» Directions for this task:
Retype exactly the lines from the one holding "## Having different and/or better ideas?" through the final line of the data, both included.

(Beginning of Records to process)

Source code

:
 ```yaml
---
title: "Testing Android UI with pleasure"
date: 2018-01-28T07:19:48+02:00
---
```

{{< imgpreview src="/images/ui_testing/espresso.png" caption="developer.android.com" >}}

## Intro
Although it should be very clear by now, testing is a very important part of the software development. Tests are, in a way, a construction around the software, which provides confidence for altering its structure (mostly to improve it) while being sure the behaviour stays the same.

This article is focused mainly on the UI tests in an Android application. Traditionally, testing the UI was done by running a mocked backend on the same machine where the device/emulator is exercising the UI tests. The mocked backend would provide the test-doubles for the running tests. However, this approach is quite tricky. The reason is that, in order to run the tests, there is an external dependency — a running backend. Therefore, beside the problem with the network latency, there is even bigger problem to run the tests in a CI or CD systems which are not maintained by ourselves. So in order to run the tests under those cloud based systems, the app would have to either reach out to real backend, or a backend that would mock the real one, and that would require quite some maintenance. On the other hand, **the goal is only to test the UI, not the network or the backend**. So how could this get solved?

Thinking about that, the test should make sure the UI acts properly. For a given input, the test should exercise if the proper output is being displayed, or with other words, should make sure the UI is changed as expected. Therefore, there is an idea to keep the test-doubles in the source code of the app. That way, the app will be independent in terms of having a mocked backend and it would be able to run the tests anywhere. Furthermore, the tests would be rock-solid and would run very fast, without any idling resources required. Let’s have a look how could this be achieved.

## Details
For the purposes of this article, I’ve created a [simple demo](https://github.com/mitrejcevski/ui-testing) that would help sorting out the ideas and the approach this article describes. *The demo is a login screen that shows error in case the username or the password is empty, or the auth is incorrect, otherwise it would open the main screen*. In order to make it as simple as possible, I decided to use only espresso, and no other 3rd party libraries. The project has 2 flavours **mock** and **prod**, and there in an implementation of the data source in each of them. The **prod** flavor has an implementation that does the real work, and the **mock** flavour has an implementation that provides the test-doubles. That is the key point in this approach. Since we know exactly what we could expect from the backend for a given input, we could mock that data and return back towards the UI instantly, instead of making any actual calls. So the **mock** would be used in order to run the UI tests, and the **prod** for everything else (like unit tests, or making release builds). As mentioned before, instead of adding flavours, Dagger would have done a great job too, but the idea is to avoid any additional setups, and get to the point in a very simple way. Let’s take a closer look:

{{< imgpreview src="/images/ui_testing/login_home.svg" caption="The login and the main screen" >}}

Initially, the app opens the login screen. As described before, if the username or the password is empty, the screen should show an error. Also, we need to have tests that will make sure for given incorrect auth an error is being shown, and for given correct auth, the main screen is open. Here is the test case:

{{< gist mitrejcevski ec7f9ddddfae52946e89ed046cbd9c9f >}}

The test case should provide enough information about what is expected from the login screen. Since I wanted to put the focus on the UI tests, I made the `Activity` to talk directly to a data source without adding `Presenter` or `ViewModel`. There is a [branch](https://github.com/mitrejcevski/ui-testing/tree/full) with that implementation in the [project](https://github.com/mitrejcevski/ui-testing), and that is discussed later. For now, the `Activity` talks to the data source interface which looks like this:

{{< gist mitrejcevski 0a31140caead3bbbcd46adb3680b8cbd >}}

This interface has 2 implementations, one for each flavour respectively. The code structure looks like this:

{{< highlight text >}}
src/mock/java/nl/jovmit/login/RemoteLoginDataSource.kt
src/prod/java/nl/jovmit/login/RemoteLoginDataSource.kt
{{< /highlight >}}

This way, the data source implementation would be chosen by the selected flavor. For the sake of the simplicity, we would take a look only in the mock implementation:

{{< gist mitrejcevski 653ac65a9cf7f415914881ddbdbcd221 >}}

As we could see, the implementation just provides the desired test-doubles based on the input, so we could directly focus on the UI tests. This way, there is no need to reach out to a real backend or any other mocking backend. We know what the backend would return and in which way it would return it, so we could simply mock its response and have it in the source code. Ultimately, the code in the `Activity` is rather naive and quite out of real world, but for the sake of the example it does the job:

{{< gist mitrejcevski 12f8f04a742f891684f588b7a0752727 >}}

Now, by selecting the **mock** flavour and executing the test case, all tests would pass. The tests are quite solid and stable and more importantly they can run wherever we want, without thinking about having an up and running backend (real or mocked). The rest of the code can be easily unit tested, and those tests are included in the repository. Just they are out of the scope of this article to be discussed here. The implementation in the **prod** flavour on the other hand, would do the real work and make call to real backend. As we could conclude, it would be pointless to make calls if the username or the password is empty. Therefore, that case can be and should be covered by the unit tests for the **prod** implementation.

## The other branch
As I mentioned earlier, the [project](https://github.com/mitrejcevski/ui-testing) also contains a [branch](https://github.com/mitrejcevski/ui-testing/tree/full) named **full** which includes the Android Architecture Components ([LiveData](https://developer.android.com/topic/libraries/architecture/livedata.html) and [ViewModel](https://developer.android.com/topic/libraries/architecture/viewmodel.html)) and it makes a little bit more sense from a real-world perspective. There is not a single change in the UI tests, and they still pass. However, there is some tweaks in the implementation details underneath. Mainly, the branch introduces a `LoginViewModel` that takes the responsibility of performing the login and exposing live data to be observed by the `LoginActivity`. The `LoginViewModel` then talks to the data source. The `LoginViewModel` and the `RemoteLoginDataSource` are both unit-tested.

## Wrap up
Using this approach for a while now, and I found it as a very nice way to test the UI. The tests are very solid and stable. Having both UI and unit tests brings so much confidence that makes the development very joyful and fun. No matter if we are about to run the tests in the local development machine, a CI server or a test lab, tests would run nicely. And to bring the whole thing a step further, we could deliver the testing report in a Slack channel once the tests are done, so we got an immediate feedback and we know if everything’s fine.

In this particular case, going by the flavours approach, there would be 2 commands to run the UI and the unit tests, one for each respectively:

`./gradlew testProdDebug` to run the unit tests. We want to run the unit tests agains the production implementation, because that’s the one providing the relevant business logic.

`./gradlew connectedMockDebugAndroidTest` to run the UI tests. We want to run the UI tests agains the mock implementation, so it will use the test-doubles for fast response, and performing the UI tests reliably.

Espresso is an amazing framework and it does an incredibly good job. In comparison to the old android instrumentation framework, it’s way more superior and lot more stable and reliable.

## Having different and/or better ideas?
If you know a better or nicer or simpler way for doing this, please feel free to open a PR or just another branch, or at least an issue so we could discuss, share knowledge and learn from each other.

(End of Records to process)

» Your solution:
## Having different and/or better ideas?
If you know a better or nicer or simpler way for doing this, please feel free to open a PR or just another branch, or at least an issue so we could discuss, share knowledge and learn from each other.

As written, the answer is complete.